AbbVie

Systems Design Analyst, EDC

Employer
AbbVie
Location
Irvine, California
Posted
Oct 12, 2021
Ref
2117352
Required Education
Associate Degree
Position Type
Full time
About AbbVie
AbbVie’s mission is to discover and deliver innovative medicines that solve serious health issues today and address the medical challenges of tomorrow. We strive to have a remarkable impact on people’s lives across several key therapeutic areas: immunology, oncology, neuroscience, eye care, virology, women’s health and gastroenterology, in addition to products and services across its Allergan Aesthetics portfolio. For more information about AbbVie, please visit us at www.abbvie.com. Follow @abbvie on Twitter, Facebook, Instagram, YouTube and LinkedIn.

Purpose:

AbbVie Clinical Data Strategy and Operations (CDSO) is the best-in-class team within its cross-industry peer group and is responsible for bringing people, process, and technology together to generate business value from clinical trials data. Our operational model is exemplified through execution and innovation. This role is key to ensuring successful delivery against the program- and study-level accountabilities assigned to Data and Statistical Sciences (DSS).

Responsibilities:

  • Ensures that the requirements of each study protocol are reflected in systems designs and that common data standards are used
  • Ensures that systems are specified to optimize on functionality, end user experience, and data flow
  • Accountable for the on-time design and delivery of Electronic Data Capture system (EDC), integrations with system, as well any required changes. Utilizes project management tools to track study progress and plan work. Anticipates and identifies issues that could affect timelines or quality and develops options and solutions
  • Ensures that TA- and program-level consistency is achieved
     
  • Interacts with and influences DSS and cross-functional team members to achieve program and study objectives.
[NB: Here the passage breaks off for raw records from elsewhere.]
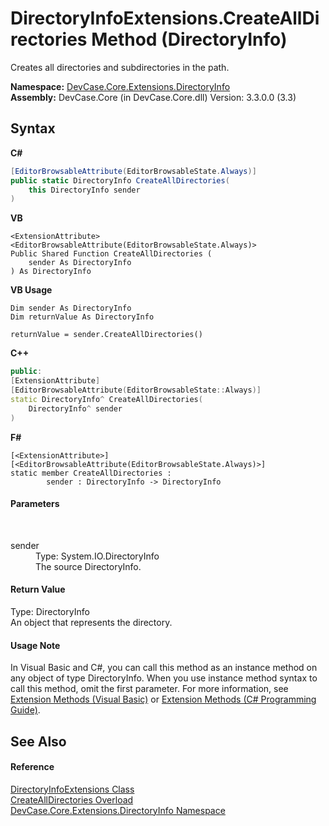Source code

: # DirectoryInfoExtensions.CreateAllDirectories Method (DirectoryInfo)
 

Creates all directories and subdirectories in the path.

**Namespace:**&nbsp;<a href="N_DevCase_Core_Extensions_DirectoryInfo">DevCase.Core.Extensions.DirectoryInfo</a><br />**Assembly:**&nbsp;DevCase.Core (in DevCase.Core.dll) Version: 3.3.0.0 (3.3)

## Syntax

**C#**<br />
``` C#
[EditorBrowsableAttribute(EditorBrowsableState.Always)]
public static DirectoryInfo CreateAllDirectories(
	this DirectoryInfo sender
)
```

**VB**<br />
``` VB
<ExtensionAttribute>
<EditorBrowsableAttribute(EditorBrowsableState.Always)>
Public Shared Function CreateAllDirectories ( 
	sender As DirectoryInfo
) As DirectoryInfo
```

**VB Usage**<br />
``` VB Usage
Dim sender As DirectoryInfo
Dim returnValue As DirectoryInfo

returnValue = sender.CreateAllDirectories()
```

**C++**<br />
``` C++
public:
[ExtensionAttribute]
[EditorBrowsableAttribute(EditorBrowsableState::Always)]
static DirectoryInfo^ CreateAllDirectories(
	DirectoryInfo^ sender
)
```

**F#**<br />
``` F#
[<ExtensionAttribute>]
[<EditorBrowsableAttribute(EditorBrowsableState.Always)>]
static member CreateAllDirectories : 
        sender : DirectoryInfo -> DirectoryInfo 

```


#### Parameters
&nbsp;<dl><dt>sender</dt><dd>Type: System.IO.DirectoryInfo<br />The source DirectoryInfo.</dd></dl>

#### Return Value
Type: DirectoryInfo<br />An object that represents the directory.

#### Usage Note
In Visual Basic and C#, you can call this method as an instance method on any object of type DirectoryInfo. When you use instance method syntax to call this method, omit the first parameter. For more information, see <a href="https://docs.microsoft.com/dotnet/visual-basic/programming-guide/language-features/procedures/extension-methods">Extension Methods (Visual Basic)</a> or <a href="https://docs.microsoft.com/dotnet/csharp/programming-guide/classes-and-structs/extension-methods">Extension Methods (C# Programming Guide)</a>.

## See Also


#### Reference
<a href="T_DevCase_Core_Extensions_DirectoryInfo_DirectoryInfoExtensions">DirectoryInfoExtensions Class</a><br /><a href="Overload_DevCase_Core_Extensions_DirectoryInfo_DirectoryInfoExtensions_CreateAllDirectories">CreateAllDirectories Overload</a><br /><a href="N_DevCase_Core_Extensions_DirectoryInfo">DevCase.Core.Extensions.DirectoryInfo Namespace</a><br />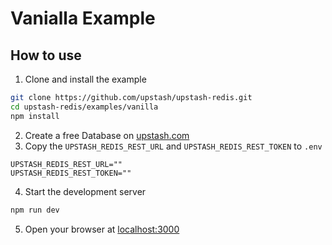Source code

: # Vanialla Example

## How to use

1. Clone and install the example

```bash
git clone https://github.com/upstash/upstash-redis.git
cd upstash-redis/examples/vanilla
npm install
```

2. Create a free Database on [upstash.com](https://console.upstash.com/redis)
3. Copy the `UPSTASH_REDIS_REST_URL` and `UPSTASH_REDIS_REST_TOKEN` to `.env`

```
UPSTASH_REDIS_REST_URL=""
UPSTASH_REDIS_REST_TOKEN=""
```

4. Start the development server

```bash
npm run dev
```

5. Open your browser at [localhost:3000](http://localhost:3000)
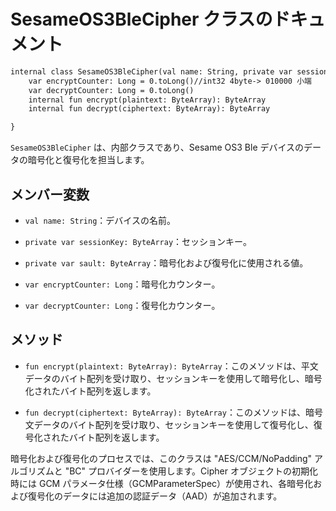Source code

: # SesameOS3BleCipher クラスのドキュメント
```svg
internal class SesameOS3BleCipher(val name: String, private var sessionKey: ByteArray, private var sault: ByteArray) {
    var encryptCounter: Long = 0.toLong()//int32 4byte-> 010000 小端
    var decryptCounter: Long = 0.toLong()
    internal fun encrypt(plaintext: ByteArray): ByteArray
    internal fun decrypt(ciphertext: ByteArray): ByteArray 

}

```
`SesameOS3BleCipher` は、内部クラスであり、Sesame OS3 Ble デバイスのデータの暗号化と復号化を担当します。

## メンバー変数

- `val name: String`：デバイスの名前。

- `private var sessionKey: ByteArray`：セッションキー。

- `private var sault: ByteArray`：暗号化および復号化に使用される値。

- `var encryptCounter: Long`：暗号化カウンター。

- `var decryptCounter: Long`：復号化カウンター。

## メソッド

- `fun encrypt(plaintext: ByteArray): ByteArray`：このメソッドは、平文データのバイト配列を受け取り、セッションキーを使用して暗号化し、暗号化されたバイト配列を返します。

- `fun decrypt(ciphertext: ByteArray): ByteArray`：このメソッドは、暗号文データのバイト配列を受け取り、セッションキーを使用して復号化し、復号化されたバイト配列を返します。

暗号化および復号化のプロセスでは、このクラスは "AES/CCM/NoPadding" アルゴリズムと "BC" プロバイダーを使用します。Cipher オブジェクトの初期化時には GCM パラメータ仕様（GCMParameterSpec）が使用され、各暗号化および復号化のデータには追加の認証データ（AAD）が追加されます。
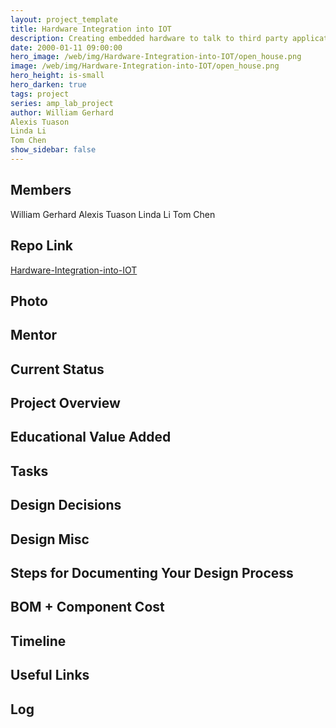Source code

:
 ```yaml
---
layout: project_template
title: Hardware Integration into IOT
description: Creating embedded hardware to talk to third party applications through web requests for the purpose of IOT (Internet of things) exploration. Later portions of the project will expand upon this idea to use more complex hardware and software to do more.
date: 2000-01-11 09:00:00
hero_image: /web/img/Hardware-Integration-into-IOT/open_house.png
image: /web/img/Hardware-Integration-into-IOT/open_house.png
hero_height: is-small
hero_darken: true
tags: project
series: amp_lab_project
author: William Gerhard
Alexis Tuason
Linda Li
Tom Chen
show_sidebar: false
---
```




## Members
William Gerhard
Alexis Tuason
Linda Li
Tom Chen

## Repo Link
<a class="button is-link" href="https://github.com/Amp-Lab-at-VT/Hardware-Integration-into-IOT" >Hardware-Integration-into-IOT</a>

## Photo

## Mentor

## Current Status

## Project Overview


## Educational Value Added


## Tasks

## Design Decisions

## Design Misc

## Steps for Documenting Your Design Process

## BOM + Component Cost

## Timeline

## Useful Links

## Log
Ensures that assigned work product is synchronized with upstream and downstream dependencies
  • Ensures adherence to federal regulations and applicable local regulations, Good Clinical Practices (GCPs), ICH Guidelines, AbbVie Standard Operating Procedures (SOPs), and to functional quality standards. Stays abreast of new and/or evolving local regulations, guidelines and policies related to clinical development
  • Responsible for coaching and mentoring CDSO Associates
  • Participates in DSS and cross-functional innovation and process improvement initiatives

Qualifications

Qualifications:

  • Bachelor’s degree in business, management information systems, computer science, life sciences or equivalent. Masters preferred
  • Must have 3+ years of clinical technology experience (e.g., EDC, IRT, ePRO) or 5+ years of experience in a similar technical role or in a clinical development role. Experience with common industry design and development tools preferred
  • Demonstrated understanding of clinical trial process
  • Knowledge of CDASH and SDTM
  • Demonstrated ability to influence of others without direct authority
  • Demonstrated effective communication skills
  • Demonstrated effective analytical skills

Significant Work Activities
Continuous sitting for prolonged periods (more than 2 consecutive hours in an 8 hour day)
Travel
No
Job Type
Experienced
Schedule
Full-time
Job Level Code
IC
Equal Employment Opportunity
At AbbVie, we value bringing together individuals from diverse backgrounds to develop new and innovative solutions for patients. As an equal opportunity employer we do not discriminate on the basis of race, color, religion, national origin, age, sex (including pregnancy), physical or mental disability, medical condition, genetic information gender identity or expression, sexual orientation, marital status, protected veteran status, or any other legally protected characteristic.